- _YOUR TASK_: Using the listing below, extract each line that has the word "given" in it.

Start of INPUT MATERIAL

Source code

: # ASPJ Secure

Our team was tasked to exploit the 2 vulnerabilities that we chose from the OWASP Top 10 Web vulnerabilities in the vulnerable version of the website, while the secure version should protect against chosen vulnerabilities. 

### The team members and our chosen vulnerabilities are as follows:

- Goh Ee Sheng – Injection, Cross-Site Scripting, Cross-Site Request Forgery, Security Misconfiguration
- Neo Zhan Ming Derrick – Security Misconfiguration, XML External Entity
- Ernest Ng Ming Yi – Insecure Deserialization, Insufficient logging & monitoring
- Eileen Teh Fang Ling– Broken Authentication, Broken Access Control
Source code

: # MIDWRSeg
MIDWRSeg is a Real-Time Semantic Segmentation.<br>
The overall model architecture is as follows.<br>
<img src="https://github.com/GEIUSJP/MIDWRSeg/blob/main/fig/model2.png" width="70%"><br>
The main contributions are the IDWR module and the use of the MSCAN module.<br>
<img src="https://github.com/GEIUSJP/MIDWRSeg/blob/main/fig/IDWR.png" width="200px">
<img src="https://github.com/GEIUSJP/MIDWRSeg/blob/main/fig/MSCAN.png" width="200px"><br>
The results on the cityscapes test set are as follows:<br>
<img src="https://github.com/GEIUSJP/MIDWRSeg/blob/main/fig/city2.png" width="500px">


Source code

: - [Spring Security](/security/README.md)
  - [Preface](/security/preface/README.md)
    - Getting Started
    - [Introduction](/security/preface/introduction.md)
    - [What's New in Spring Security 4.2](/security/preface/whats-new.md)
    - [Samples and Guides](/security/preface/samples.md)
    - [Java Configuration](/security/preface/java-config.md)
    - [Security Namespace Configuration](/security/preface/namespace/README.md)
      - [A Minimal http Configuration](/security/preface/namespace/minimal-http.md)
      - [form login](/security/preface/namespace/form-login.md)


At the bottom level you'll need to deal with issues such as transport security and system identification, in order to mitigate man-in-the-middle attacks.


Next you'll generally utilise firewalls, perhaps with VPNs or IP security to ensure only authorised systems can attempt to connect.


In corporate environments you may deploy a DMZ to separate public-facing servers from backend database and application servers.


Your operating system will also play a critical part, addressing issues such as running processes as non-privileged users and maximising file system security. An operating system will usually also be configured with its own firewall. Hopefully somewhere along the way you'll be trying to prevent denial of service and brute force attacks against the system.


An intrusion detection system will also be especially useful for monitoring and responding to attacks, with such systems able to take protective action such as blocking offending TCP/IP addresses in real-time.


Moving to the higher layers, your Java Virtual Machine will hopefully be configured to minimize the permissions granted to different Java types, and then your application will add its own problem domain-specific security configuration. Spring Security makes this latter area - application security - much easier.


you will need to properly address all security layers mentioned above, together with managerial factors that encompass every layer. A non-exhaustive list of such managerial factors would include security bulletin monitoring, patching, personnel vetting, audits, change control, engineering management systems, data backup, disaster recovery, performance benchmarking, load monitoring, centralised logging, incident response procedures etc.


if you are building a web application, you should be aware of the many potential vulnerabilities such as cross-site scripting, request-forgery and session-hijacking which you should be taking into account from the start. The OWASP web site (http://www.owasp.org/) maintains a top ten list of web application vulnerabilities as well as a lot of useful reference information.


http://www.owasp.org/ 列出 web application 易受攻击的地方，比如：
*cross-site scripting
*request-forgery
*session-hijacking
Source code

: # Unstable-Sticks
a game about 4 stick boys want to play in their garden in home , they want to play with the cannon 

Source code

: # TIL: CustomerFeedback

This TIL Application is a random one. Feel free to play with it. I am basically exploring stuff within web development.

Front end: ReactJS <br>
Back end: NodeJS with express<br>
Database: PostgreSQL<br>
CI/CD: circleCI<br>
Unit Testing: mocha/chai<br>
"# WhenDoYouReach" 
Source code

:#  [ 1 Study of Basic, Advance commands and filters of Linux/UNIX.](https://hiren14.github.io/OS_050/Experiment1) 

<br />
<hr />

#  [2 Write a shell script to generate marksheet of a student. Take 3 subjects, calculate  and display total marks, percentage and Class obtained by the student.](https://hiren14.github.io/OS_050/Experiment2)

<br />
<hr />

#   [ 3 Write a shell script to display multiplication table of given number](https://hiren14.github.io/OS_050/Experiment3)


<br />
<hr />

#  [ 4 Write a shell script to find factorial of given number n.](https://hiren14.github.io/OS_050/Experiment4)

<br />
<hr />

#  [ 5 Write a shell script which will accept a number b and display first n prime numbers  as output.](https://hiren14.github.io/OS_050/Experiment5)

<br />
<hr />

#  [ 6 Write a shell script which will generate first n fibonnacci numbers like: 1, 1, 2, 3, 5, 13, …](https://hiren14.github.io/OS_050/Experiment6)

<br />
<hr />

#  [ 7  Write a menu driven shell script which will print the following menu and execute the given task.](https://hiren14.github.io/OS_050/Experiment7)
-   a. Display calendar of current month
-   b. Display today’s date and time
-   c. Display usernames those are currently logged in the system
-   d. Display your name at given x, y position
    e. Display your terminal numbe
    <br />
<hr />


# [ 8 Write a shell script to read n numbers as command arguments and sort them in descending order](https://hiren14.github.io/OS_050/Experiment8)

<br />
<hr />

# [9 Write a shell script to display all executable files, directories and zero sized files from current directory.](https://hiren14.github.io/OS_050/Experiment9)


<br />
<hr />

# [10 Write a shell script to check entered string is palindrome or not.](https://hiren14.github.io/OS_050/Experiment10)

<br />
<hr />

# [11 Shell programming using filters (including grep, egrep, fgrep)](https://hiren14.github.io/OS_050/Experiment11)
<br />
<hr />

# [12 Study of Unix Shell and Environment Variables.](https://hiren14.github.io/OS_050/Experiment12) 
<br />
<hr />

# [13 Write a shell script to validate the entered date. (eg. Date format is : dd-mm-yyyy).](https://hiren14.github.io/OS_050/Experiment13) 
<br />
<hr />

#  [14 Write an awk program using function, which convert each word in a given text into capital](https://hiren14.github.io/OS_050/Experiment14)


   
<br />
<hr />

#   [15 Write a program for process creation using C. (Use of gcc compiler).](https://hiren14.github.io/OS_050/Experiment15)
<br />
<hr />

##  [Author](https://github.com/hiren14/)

End of INPUT MATERIAL

- _WRITTEN SOLUTION_:
#   [ 3 Write a shell script to display multiplication table of given number](https://hiren14.github.io/OS_050/Experiment3)
#  [ 4 Write a shell script to find factorial of given number n.](https://hiren14.github.io/OS_050/Experiment4)
#  [ 7  Write a menu driven shell script which will print the following menu and execute the given task.](https://hiren14.github.io/OS_050/Experiment7)
-   d. Display your name at given x, y position
#  [14 Write an awk program using function, which convert each word in a given text into capital](https://hiren14.github.io/OS_050/Experiment14)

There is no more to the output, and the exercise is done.